### ACTIVITY
Could you retype the entries exactly as they are?

### INFORMATION SUPPLIED
Segment Open
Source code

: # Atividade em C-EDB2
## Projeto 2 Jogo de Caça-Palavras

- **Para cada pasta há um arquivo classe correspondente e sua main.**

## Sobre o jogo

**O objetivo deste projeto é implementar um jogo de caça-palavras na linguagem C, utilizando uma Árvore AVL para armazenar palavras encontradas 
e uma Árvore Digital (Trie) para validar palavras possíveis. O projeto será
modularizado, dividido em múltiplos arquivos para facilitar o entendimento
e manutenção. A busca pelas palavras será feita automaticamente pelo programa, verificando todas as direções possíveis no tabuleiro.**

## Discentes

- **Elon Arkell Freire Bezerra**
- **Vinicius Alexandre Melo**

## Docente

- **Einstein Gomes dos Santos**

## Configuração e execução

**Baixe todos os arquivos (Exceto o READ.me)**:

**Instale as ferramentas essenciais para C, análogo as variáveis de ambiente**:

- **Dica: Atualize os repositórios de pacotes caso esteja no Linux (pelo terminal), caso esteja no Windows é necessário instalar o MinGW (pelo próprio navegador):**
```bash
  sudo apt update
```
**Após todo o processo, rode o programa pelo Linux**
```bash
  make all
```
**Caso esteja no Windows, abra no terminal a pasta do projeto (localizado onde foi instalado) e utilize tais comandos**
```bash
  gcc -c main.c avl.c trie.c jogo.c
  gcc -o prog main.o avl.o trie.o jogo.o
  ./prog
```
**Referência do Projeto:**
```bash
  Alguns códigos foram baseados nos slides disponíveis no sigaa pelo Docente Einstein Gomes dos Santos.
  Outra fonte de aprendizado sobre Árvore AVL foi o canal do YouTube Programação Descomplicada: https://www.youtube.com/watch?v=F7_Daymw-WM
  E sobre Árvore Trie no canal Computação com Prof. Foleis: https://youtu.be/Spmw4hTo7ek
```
Segment Closed
### OUTPUT BELOW
Source code

: # Atividade em C-EDB2
## Projeto 2 Jogo de Caça-Palavras

- **Para cada pasta há um arquivo classe correspondente e sua main.**

## Sobre o jogo

**O objetivo deste projeto é implementar um jogo de caça-palavras na linguagem C, utilizando uma Árvore AVL para armazenar palavras encontradas 
e uma Árvore Digital (Trie) para validar palavras possíveis. O projeto será
modularizado, dividido em múltiplos arquivos para facilitar o entendimento
e manutenção. A busca pelas palavras será feita automaticamente pelo programa, verificando todas as direções possíveis no tabuleiro.**

## Discentes

- **Elon Arkell Freire Bezerra**
- **Vinicius Alexandre Melo**

## Docente

- **Einstein Gomes dos Santos**

## Configuração e execução

**Baixe todos os arquivos (Exceto o READ.me)**:

**Instale as ferramentas essenciais para C, análogo as variáveis de ambiente**:

- **Dica: Atualize os repositórios de pacotes caso esteja no Linux (pelo terminal), caso esteja no Windows é necessário instalar o MinGW (pelo próprio navegador):**
```bash
  sudo apt update
```
**Após todo o processo, rode o programa pelo Linux**
```bash
  make all
```
**Caso esteja no Windows, abra no terminal a pasta do projeto (localizado onde foi instalado) e utilize tais comandos**
```bash
  gcc -c main.c avl.c trie.c jogo.c
  gcc -o prog main.o avl.o trie.o jogo.o
  ./prog
```
**Referência do Projeto:**
```bash
  Alguns códigos foram baseados nos slides disponíveis no sigaa pelo Docente Einstein Gomes dos Santos.
  Outra fonte de aprendizado sobre Árvore AVL foi o canal do YouTube Programação Descomplicada: https://www.youtube.com/watch?v=F7_Daymw-WM
  E sobre Árvore Trie no canal Computação com Prof. Foleis: https://youtu.be/Spmw4hTo7ek
```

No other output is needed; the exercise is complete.